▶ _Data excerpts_
▬▬▬

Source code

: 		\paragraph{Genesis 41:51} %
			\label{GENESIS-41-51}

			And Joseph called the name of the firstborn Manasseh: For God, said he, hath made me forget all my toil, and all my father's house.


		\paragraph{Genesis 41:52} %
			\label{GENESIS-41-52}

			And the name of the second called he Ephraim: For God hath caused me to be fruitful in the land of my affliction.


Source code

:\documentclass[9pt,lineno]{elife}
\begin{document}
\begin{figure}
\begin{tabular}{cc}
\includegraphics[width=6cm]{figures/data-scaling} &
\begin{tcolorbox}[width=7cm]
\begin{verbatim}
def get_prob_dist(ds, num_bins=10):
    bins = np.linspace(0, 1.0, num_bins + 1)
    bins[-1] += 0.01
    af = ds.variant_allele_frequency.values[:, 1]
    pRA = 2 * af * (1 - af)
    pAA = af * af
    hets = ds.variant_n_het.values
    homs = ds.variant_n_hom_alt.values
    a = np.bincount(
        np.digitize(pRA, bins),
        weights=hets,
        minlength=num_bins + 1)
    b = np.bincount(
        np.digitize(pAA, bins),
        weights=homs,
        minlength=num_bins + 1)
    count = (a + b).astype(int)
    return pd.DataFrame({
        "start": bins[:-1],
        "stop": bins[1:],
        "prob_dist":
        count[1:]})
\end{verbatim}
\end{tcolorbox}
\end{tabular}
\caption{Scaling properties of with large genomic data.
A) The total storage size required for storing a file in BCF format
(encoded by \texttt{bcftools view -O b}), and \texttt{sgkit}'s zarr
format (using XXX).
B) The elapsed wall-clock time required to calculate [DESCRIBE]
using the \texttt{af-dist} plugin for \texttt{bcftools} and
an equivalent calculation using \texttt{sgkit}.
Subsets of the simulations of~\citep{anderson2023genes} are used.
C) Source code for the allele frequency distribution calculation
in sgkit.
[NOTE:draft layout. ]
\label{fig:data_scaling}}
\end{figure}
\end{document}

▬▬▬

▶ _HOW TO COMPLETE THIS TASK_
Could you write out all the entries exactly as given?

▶ _OUTPUT_
Source code

: 		\paragraph{Genesis 41:51} %
			\label{GENESIS-41-51}

			And Joseph called the name of the firstborn Manasseh: For God, said he, hath made me forget all my toil, and all my father's house.


		\paragraph{Genesis 41:52} %
			\label{GENESIS-41-52}

			And the name of the second called he Ephraim: For God hath caused me to be fruitful in the land of my affliction.


Source code

:\documentclass[9pt,lineno]{elife}
\begin{document}
\begin{figure}
\begin{tabular}{cc}
\includegraphics[width=6cm]{figures/data-scaling} &
\begin{tcolorbox}[width=7cm]
\begin{verbatim}
def get_prob_dist(ds, num_bins=10):
    bins = np.linspace(0, 1.0, num_bins + 1)
    bins[-1] += 0.01
    af = ds.variant_allele_frequency.values[:, 1]
    pRA = 2 * af * (1 - af)
    pAA = af * af
    hets = ds.variant_n_het.values
    homs = ds.variant_n_hom_alt.values
    a = np.bincount(
        np.digitize(pRA, bins),
        weights=hets,
        minlength=num_bins + 1)
    b = np.bincount(
        np.digitize(pAA, bins),
        weights=homs,
        minlength=num_bins + 1)
    count = (a + b).astype(int)
    return pd.DataFrame({
        "start": bins[:-1],
        "stop": bins[1:],
        "prob_dist":
        count[1:]})
\end{verbatim}
\end{tcolorbox}
\end{tabular}
\caption{Scaling properties of with large genomic data.
A) The total storage size required for storing a file in BCF format
(encoded by \texttt{bcftools view -O b}), and \texttt{sgkit}'s zarr
format (using XXX).
B) The elapsed wall-clock time required to calculate [DESCRIBE]
using the \texttt{af-dist} plugin for \texttt{bcftools} and
an equivalent calculation using \texttt{sgkit}.
Subsets of the simulations of~\citep{anderson2023genes} are used.
C) Source code for the allele frequency distribution calculation
in sgkit.
[NOTE:draft layout. ]
\label{fig:data_scaling}}
\end{figure}
\end{document}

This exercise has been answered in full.